▶ [Problem to work on]
Filter the records below, keeping only lines with the string "will".
━━ Information shown
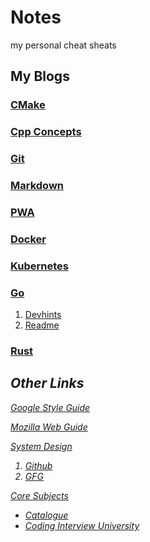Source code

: # Notes

my personal cheat sheats

## My Blogs

### [CMake](CMake/README.md)

### [Cpp Concepts](Cpp/Readme.md)

### [Git](Git/README.md)

### [Markdown](Markdown/README.md)

### [PWA](PWA/Readme.md)

### [Docker](Docker/Readme.md)

### [Kubernetes](Kubernetes/Readme.md)

### [Go](GoLang/)

1. [Devhints](https://devhints.io/go)
2. [Readme](./GoLang/readme.md)

### [Rust](https://cheats.rs/)

<i>

## Other Links

[Google Style Guide](https://google.github.io/styleguide/)

[Mozilla Web Guide](https://developer.mozilla.org/en-US/docs/Learn/Server-side/Django/Deployment#getting_your_website_ready_to_publish)

[System Design](Readme.md#other-links)

1. [Github](https://github.com/donnemartin/system-design-primer)
2. [GFG](https://www.geeksforgeeks.org/complete-roadmap-to-learn-system-design/)

[Core Subjects](Readme.md#other-links)

- [Catalogue](https://github.com/G33kzD3n/Catalogue)
- [Coding Interview University](https://github.com/jwasham/coding-interview-university)
</i>
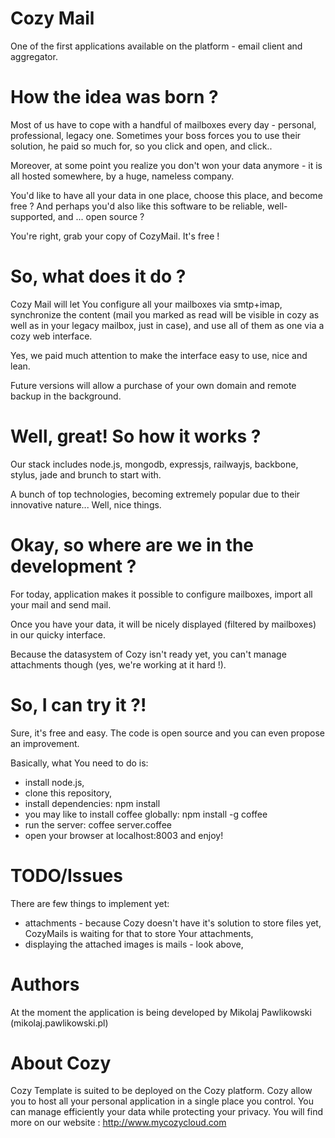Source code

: # Cozy Mail

One of the first applications available on the platform - email client and aggregator.


# How the idea was born ?

Most of us have to cope with a handful of mailboxes every day - personal, professional, legacy one. Sometimes your boss forces you to use their solution, he paid so much for, so you click and open, and click..

Moreover, at some point you realize you don't won your data anymore - it is all hosted somewhere, by a huge, nameless company.


You'd like to have all your data in one place, choose this place, and become free ? And perhaps you'd also like this software to be reliable, well-supported, and ... open source ?

You're right, grab your copy of CozyMail. It's free !



# So, what does it do ?

Cozy Mail will let You configure all your mailboxes via smtp+imap, synchronize the content (mail you marked as read will be visible in cozy as well as in your legacy mailbox, just in case), and use all of them as one via a cozy web interface.

Yes, we paid much attention to make the interface easy to use, nice and lean.

Future versions will allow a purchase of your own domain and remote backup in the background.



# Well, great! So how it works ?

Our stack includes node.js, mongodb, expressjs, railwayjs, backbone, stylus, jade and brunch to start with.

A bunch of top technologies, becoming extremely popular due to their innovative nature... Well, nice things.



# Okay, so where are we in the development ?

For today, application makes it possible to configure mailboxes, import all your mail and send mail.

Once you have your data, it will be nicely displayed (filtered by mailboxes) in our quicky interface.

Because the datasystem of Cozy isn't ready yet, you can't manage attachments though (yes, we're working at it hard !).





# So, I can try it ?!

Sure, it's free and easy. The code is open source and you can even propose an improvement.

Basically, what You need to do is:

* install node.js,
* clone this repository,
* install dependencies: npm install
* you may like to install coffee globally: npm install -g coffee
* run the server: coffee server.coffee
* open your browser at localhost:8003 and enjoy!



# TODO/Issues

There are few things to implement yet:
* attachments - because Cozy doesn't have it's solution to store files yet, CozyMails is waiting for that to store Your attachments,
* displaying the attached images is mails - look above,




# Authors

At the moment the application is being developed by Mikolaj Pawlikowski (mikolaj.pawlikowski.pl)



# About Cozy

Cozy Template is suited to be deployed on the Cozy platform. Cozy allow you to 
host all your personal application in a single place you control. 
You can manage efficiently your data while protecting your privacy.
You will find more on our website : http://www.mycozycloud.com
━━━━
▶ [Reply]
Cozy Mail will let You configure all your mailboxes via smtp+imap, synchronize the content (mail you marked as read will be visible in cozy as well as in your legacy mailbox, just in case), and use all of them as one via a cozy web interface.
Future versions will allow a purchase of your own domain and remote backup in the background.
Once you have your data, it will be nicely displayed (filtered by mailboxes) in our quicky interface.
You will find more on our website : http://www.mycozycloud.com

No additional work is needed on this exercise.